Are you glad you are a Christian? Is your faith a joy or a burden? Does it feel like a blessing or a curse?

We spend out our adult lives coping with innumerable pressures and stresses. Just getting through the day can feel like a challenge only for the strong of heart. You may face tensions at work with your colleagues or your boss, or maybe you are the boss and it is your employees who drive you to distraction. Perhaps it is children test your wisdom (and patience) or you are trying to cope with the needs of aging parents. There is housework to be done, snow to shovel, errands to run, snow to shovel, groceries to buy, snow to shovel, and always -- whoever you are -- bills to be paid.

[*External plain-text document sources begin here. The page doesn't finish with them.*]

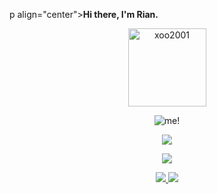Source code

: p align="center"><strong>Hi there, I'm Rian. </strong></p>
<p align="center"><img width="125" src="https://komarev.com/ghpvc/?username=risecid&style=flat-square" alt="xoo2001"></p>
<p align="center"> <img src="hac.gif/" alt="me!"/></p>
<p align="center"><a href="https://github.com/risecid"><img src="https://github-readme-stats.vercel.app/api?username=risecid&show_icons=true&theme=highcontrast"></a></p>
<p align="center"><a href="https://github.com/risecid"><img src="https://github-readme-stats.vercel.app/api/top-langs/?username=risecid&theme=highcontrast&layout=compact"></a></p>
<p align="center">
<a href="https://www.t.me/risecid" target="_blank"><img src="https://img.shields.io/badge/Telegram-Contact_Me-blue?style=for-the-badge&logo=Telegram">
<a href="https://sourceforge.net/projects/layearddevmod/files/" target="_blank"><img src="https://img.shields.io/badge/sourceforge-profile-orange?style=for-the-badge&logo=sourceforge">


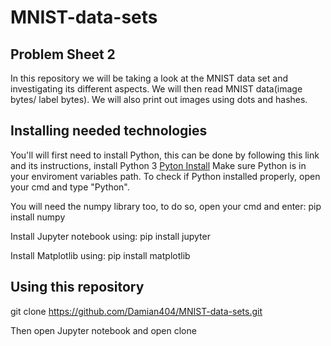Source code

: # MNIST-data-sets

## Problem Sheet 2

In this repository we will be taking a look at the MNIST data set and investigating its different aspects.
We will then read MNIST data(image bytes/ label bytes).
We will also print out images using dots and hashes.

## Installing needed technologies

You'll will first need to install Python, this can be done by following this link and its instructions, install Python 3 [Pyton Install](https://www.howtogeek.com/197947/how-to-install-python-on-windows/)
Make sure Python is in your enviroment variables path.
To check if Python installed properly, open your cmd and type "Python".

You will need the numpy library too, to do so, open your cmd and enter: pip install numpy

Install Jupyter notebook using: pip install jupyter

Install Matplotlib using: pip install matplotlib

## Using this repository

git clone https://github.com/Damian404/MNIST-data-sets.git

Then open Jupyter notebook and open clone
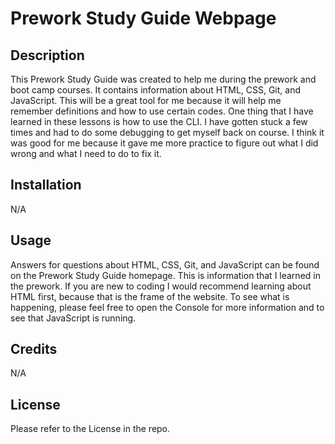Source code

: # Prework Study Guide Webpage

## Description

This Prework Study Guide was created to help me during the prework and boot camp courses. It contains information about HTML, CSS, Git, and JavaScript. This will be a great tool for me because it will help me remember definitions and how to use certain codes. One thing that I have learned in these lessons is how to use the CLI. I have gotten stuck a few times and had to do some debugging to get myself back on course. I think it was good for me because it gave me more practice to figure out what I did wrong and what I need to do to fix it.


## Installation

N/A

## Usage

Answers for questions about HTML, CSS, Git, and JavaScript can be found on the Prework Study Guide homepage. This is  information that I learned in the prework. If you are new to coding I would recommend learning about HTML first, because that is the frame of the website. To see what is happening, please feel free to open the Console for more information and to see that JavaScript is running.

## Credits

N/A

## License

Please refer to the License in the repo.


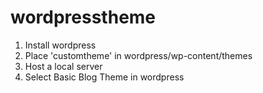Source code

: # wordpresstheme
1. Install wordpress
2. Place 'customtheme' in wordpress/wp-content/themes
3. Host a local server
4. Select Basic Blog Theme in wordpress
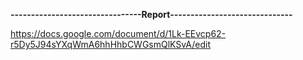 **--------------------------------Report------------------------------**

https://docs.google.com/document/d/1Lk-EEvcp62-r5Dy5J94sYXqWmA6hhHhbCWGsmQlKSvA/edit


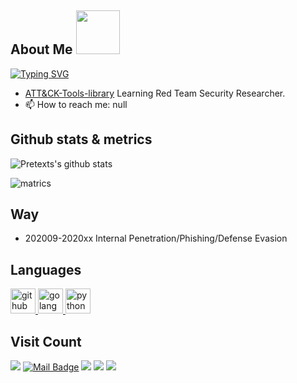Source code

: ## About Me <img src="https://media.giphy.com/media/IfsByYYHyNlnINT46g/giphy.gif" width="70">

[![Typing SVG](https://readme-typing-svg.herokuapp.com?font=Fira+Code&pause=1000&width=435&lines=Don%27t+surrender+to+this+dark+woeld%2e;Hello+I'm+Pretexts%2e)](https://git.io/typing-svg)

- [ATT&CK-Tools-library](https://github.com/TimelineSec/ATTCK-Tools-library) Learning Red Team Security Researcher.
- 📫 How to reach me: null

## Github stats & metrics

![Pretexts's github stats](https://github-readme-stats.vercel.app/api?username=Pretexts&count_private=true&show_icons=true&theme=vue)

![matrics](https://metrics.lecoq.io/Pretexts?template=classic&base.header=0&base.activity=0&base.community=0&base.repositories=0&base.metadata=0&isocalendar=1&isocalendar.duration=full-year&config.timezone=Asia%2FBeijing)

## Way

- 202009-2020xx Internal Penetration/Phishing/Defense Evasion

## Languages
<a href="https://github.com" target="_blank"> <img src="https://cdn.jsdelivr.net/gh/devicons/devicon/icons/github/github-original.svg" alt="github" width="40" height="40"/> </a><a href="https://github.com/golang/go" target="_blank"> <img src="https://cdn.jsdelivr.net/gh/devicons/devicon/icons/go/go-original.svg" alt="golang" width="40" height="40"/> </a><a href="https://github.com/TheAlgorithms/Python" target="_blank"> <img src="https://cdn.jsdelivr.net/gh/devicons/devicon/icons/python/python-original.svg" alt="python" width="40" height="40"/> </a>

## Visit Count
[![](https://visitor-badge.laobi.icu/badge?page_id=Pretexts.Pretexts)](https://visitor-badge.laobi.icu/badge?page_id=Pretexts.Pretexts)
[![Mail Badge](https://img.shields.io/badge/-Pretexts@xxxx.com-c14438?style=flat&logo=Gmail&logoColor=white&link=mailto:Pretexts@xxxx.com)](mailto:Pretexts@xxxx.com)
[![](https://img.shields.io/github/stars/Pretexts?color=fefb7b&logo=Undertale)](https://github-readme-stats.vercel.app/api?username=Pretexts&hide_title=false&hide_border=true&show_icons=true&include_all_commits=true&line_height=20&bg_color=0,EC6C6C,FFD479,FFFC79,73FA79&theme=graywhite&locale=cn)
[![](https://img.shields.io/github/followers/Pretexts?color=27da6b&logo=Handshake)](https://github.com/Pretexts?tab=followers)
[![](https://img.shields.io/badge/Pretexts-Pretexts-c780fa?logo=Awesome-Lists)](https://github.com/Pretexts/Pretexts#readme)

The sheer act of living can wear us out. And so on Sundays, the day of rest, we come to church to find some peace for our weary spirits. In Anne of Green Gables, when Superintendent Bell came to church, however, he didn't experience the church as a peaceful place -- his faith was not a source of comfort and strength for him. Instead he received here just one more burden to add to his heavy load: the burden of being good. "Pay bills, shovel the driveway, be good."

Is Christianity -- and I'm not talking about cultural Christianity that requires only sporadic church attendance and an easy profession of faith, but real Christianity in which the believer sincerely attempts to follow Christ in his or her life -- is Christianity a burden or a blessing to the believer? If you read try to follow the way of life Jesus described, will you find yourself stooped over with fatigue or bouncing along with a spring in your step?

In Matthew 11, Jesus says to the crowds of people, "Come to me, all you that are weary and are carrying heavy burdens, and I shall give you rest... for my yoke is easy, and my burden is light." In these words, Jesus appears to come down on the side of Mrs. Allen in the debate -- "Take heart," he assures the people, "Christianity is an easy burden to carry, much lighter than any load you bear now." What a relief this must have been to those listening, those who, like people today, had too many bills and not enough money, who fought with their children, sometimes argued with their spouses, and wondered whether they would have a job to go to the next day. "I need some peace for my soul," they must have thought, "and thank goodness that I at last have found a man who is offering the solution to my problems."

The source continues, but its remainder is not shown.